What you should do ▸
Pick every line from the data below that contains the string "Wookiepedia" and copy it.
-- Opening Marker --
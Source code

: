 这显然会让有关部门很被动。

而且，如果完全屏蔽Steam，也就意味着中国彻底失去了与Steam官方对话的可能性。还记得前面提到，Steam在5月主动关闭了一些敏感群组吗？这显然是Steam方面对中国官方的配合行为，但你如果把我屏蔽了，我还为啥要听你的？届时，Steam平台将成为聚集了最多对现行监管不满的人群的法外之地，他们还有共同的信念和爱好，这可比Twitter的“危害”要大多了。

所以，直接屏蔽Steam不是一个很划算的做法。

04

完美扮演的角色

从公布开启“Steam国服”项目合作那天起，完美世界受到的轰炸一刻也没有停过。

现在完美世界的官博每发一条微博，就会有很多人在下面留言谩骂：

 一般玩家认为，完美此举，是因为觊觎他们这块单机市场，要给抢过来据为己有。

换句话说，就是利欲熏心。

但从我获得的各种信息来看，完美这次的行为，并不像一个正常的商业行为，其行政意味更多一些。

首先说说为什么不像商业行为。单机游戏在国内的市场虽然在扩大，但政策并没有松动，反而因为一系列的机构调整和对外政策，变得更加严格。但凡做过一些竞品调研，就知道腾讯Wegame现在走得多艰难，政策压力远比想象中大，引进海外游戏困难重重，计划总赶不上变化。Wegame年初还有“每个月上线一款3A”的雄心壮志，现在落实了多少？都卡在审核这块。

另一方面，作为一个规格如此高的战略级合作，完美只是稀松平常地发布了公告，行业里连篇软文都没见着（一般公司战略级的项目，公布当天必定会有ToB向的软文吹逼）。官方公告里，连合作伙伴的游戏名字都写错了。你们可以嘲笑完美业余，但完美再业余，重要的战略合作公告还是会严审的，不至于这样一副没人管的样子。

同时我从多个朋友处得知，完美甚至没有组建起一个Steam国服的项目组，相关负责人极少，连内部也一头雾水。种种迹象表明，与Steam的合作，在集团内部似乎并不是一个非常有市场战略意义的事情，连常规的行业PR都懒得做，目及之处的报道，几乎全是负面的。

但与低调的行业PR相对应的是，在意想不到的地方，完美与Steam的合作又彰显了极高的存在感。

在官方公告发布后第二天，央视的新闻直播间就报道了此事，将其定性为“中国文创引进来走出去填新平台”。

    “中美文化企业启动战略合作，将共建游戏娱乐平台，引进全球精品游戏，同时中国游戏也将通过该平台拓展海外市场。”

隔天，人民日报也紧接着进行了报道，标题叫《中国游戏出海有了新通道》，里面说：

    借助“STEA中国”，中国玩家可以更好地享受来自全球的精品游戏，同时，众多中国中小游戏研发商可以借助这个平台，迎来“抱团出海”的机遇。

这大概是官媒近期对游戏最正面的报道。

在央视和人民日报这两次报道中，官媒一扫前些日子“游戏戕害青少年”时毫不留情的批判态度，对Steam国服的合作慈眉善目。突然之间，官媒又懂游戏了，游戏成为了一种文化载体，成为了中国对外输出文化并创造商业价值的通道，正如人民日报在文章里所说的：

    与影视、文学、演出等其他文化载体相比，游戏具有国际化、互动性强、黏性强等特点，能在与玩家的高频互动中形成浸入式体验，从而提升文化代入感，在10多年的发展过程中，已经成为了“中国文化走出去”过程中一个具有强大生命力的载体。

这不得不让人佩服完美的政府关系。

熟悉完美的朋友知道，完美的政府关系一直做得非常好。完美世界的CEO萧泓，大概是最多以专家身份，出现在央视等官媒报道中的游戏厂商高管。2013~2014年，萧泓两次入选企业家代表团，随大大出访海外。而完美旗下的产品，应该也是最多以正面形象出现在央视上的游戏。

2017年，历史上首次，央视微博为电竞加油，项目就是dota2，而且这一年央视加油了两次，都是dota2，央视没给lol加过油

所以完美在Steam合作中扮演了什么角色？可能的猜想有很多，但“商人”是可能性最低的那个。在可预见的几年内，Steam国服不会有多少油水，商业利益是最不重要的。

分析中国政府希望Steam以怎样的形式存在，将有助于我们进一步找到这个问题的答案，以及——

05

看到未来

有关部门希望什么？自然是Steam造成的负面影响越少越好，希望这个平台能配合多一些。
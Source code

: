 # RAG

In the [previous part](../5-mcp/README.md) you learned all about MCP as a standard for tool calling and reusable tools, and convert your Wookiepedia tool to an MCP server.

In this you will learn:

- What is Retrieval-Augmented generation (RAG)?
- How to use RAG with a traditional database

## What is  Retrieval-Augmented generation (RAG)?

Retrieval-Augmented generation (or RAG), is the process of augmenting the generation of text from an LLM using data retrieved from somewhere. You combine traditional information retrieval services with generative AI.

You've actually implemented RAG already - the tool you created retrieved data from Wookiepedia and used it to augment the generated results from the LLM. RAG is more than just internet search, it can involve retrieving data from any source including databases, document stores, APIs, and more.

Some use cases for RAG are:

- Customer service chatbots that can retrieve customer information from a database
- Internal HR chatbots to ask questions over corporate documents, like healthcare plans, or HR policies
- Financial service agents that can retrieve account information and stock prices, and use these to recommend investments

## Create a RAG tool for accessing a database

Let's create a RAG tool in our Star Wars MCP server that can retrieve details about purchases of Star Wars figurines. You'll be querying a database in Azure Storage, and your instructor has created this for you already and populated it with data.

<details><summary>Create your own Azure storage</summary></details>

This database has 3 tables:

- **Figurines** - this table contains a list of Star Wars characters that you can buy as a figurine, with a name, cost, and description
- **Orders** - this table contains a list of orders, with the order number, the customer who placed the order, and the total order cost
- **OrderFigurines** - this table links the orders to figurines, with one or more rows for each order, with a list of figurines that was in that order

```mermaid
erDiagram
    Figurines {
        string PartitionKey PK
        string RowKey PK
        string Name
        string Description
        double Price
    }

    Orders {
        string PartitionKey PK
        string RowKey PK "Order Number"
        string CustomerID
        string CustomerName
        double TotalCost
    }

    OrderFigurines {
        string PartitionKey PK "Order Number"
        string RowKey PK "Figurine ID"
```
-- Closing Marker --
Exercise solution ▸
In the [previous part](../5-mcp/README.md) you learned all about MCP as a standard for tool calling and reusable tools, and convert your Wookiepedia tool to an MCP server.
You've actually implemented RAG already - the tool you created retrieved data from Wookiepedia and used it to augment the generated results from the LLM. RAG is more than just internet search, it can involve retrieving data from any source including databases, document stores, APIs, and more.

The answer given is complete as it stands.